__PROBLEM DETAILS__
Images embedded in the records are excluded; print everything else exactly as given.

__TASK INPUTS__
_ _ _ _ _ _ _
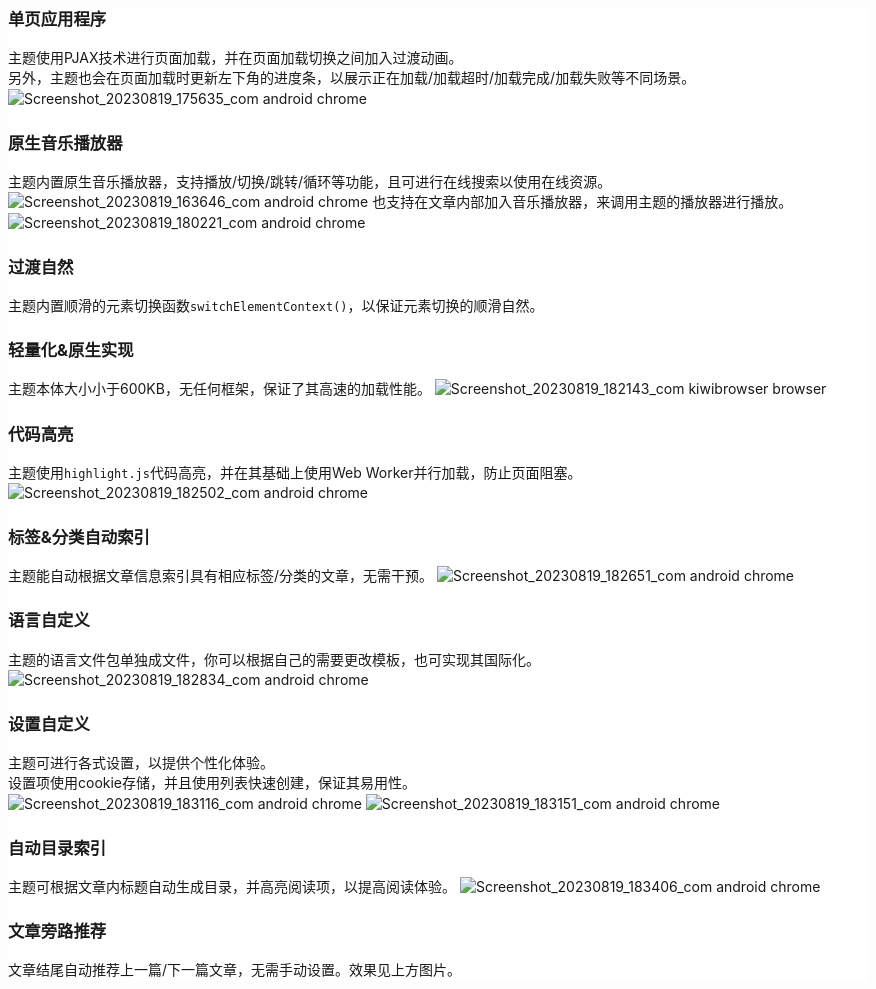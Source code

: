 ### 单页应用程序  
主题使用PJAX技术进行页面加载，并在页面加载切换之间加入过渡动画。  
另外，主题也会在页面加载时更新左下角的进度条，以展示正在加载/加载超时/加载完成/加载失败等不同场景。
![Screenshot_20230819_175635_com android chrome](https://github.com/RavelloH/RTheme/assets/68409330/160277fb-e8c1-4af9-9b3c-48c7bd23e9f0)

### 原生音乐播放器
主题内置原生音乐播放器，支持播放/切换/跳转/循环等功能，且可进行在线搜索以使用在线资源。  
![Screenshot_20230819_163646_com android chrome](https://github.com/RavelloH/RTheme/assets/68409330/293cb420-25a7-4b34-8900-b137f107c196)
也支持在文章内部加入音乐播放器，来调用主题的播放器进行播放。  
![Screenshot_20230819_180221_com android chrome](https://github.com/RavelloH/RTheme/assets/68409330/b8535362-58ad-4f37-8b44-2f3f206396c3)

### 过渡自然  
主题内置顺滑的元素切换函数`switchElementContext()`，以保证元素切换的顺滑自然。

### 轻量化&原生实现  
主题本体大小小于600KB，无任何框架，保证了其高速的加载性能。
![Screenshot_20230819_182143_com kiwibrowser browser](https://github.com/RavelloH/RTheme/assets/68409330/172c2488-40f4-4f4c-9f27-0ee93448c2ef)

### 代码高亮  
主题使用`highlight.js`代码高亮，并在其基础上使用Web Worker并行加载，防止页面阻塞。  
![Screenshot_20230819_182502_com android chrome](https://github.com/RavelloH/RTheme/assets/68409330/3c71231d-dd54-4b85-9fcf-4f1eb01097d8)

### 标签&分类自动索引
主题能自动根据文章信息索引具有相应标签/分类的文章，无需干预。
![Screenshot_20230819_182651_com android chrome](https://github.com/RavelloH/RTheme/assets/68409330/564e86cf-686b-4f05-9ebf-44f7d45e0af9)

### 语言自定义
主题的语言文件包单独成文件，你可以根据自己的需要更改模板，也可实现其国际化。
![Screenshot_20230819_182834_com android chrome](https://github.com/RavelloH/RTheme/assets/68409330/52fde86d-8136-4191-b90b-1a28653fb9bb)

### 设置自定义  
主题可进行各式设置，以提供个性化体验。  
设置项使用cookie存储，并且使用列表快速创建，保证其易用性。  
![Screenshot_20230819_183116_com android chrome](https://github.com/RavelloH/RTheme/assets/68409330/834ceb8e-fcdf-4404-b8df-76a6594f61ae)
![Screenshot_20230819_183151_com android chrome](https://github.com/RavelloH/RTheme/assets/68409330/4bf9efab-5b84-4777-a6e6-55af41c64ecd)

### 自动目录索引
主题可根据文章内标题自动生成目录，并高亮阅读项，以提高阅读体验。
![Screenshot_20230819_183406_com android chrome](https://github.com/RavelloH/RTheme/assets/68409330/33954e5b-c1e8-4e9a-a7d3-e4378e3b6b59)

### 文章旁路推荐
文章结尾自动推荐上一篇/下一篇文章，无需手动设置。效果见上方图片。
_ _ _ _ _ _ _
__OUTPUT FOR THIS EXERCISE__
Source code

: ### 单页应用程序  
主题使用PJAX技术进行页面加载，并在页面加载切换之间加入过渡动画。  
另外，主题也会在页面加载时更新左下角的进度条，以展示正在加载/加载超时/加载完成/加载失败等不同场景。
![Screenshot_20230819_175635_com android chrome](https://github.com/RavelloH/RTheme/assets/68409330/160277fb-e8c1-4af9-9b3c-48c7bd23e9f0)

### 原生音乐播放器
主题内置原生音乐播放器，支持播放/切换/跳转/循环等功能，且可进行在线搜索以使用在线资源。  
![Screenshot_20230819_163646_com android chrome](https://github.com/RavelloH/RTheme/assets/68409330/293cb420-25a7-4b34-8900-b137f107c196)
也支持在文章内部加入音乐播放器，来调用主题的播放器进行播放。  
![Screenshot_20230819_180221_com android chrome](https://github.com/RavelloH/RTheme/assets/68409330/b8535362-58ad-4f37-8b44-2f3f206396c3)

### 过渡自然  
主题内置顺滑的元素切换函数`switchElementContext()`，以保证元素切换的顺滑自然。

### 轻量化&原生实现  
主题本体大小小于600KB，无任何框架，保证了其高速的加载性能。
![Screenshot_20230819_182143_com kiwibrowser browser](https://github.com/RavelloH/RTheme/assets/68409330/172c2488-40f4-4f4c-9f27-0ee93448c2ef)

### 代码高亮  
主题使用`highlight.js`代码高亮，并在其基础上使用Web Worker并行加载，防止页面阻塞。  
![Screenshot_20230819_182502_com android chrome](https://github.com/RavelloH/RTheme/assets/68409330/3c71231d-dd54-4b85-9fcf-4f1eb01097d8)

### 标签&分类自动索引
主题能自动根据文章信息索引具有相应标签/分类的文章，无需干预。
![Screenshot_20230819_182651_com android chrome](https://github.com/RavelloH/RTheme/assets/68409330/564e86cf-686b-4f05-9ebf-44f7d45e0af9)

### 语言自定义
主题的语言文件包单独成文件，你可以根据自己的需要更改模板，也可实现其国际化。
![Screenshot_20230819_182834_com android chrome](https://github.com/RavelloH/RTheme/assets/68409330/52fde86d-8136-4191-b90b-1a28653fb9bb)

### 设置自定义  
主题可进行各式设置，以提供个性化体验。  
设置项使用cookie存储，并且使用列表快速创建，保证其易用性。  
![Screenshot_20230819_183116_com android chrome](https://github.com/RavelloH/RTheme/assets/68409330/834ceb8e-fcdf-4404-b8df-76a6594f61ae)
![Screenshot_20230819_183151_com android chrome](https://github.com/RavelloH/RTheme/assets/68409330/4bf9efab-5b84-4777-a6e6-55af41c64ecd)

### 自动目录索引
主题可根据文章内标题自动生成目录，并高亮阅读项，以提高阅读体验。
![Screenshot_20230819_183406_com android chrome](https://github.com/RavelloH/RTheme/assets/68409330/33954e5b-c1e8-4e9a-a7d3-e4378e3b6b59)

### 文章旁路推荐
文章结尾自动推荐上一篇/下一篇文章，无需手动设置。效果见上方图片。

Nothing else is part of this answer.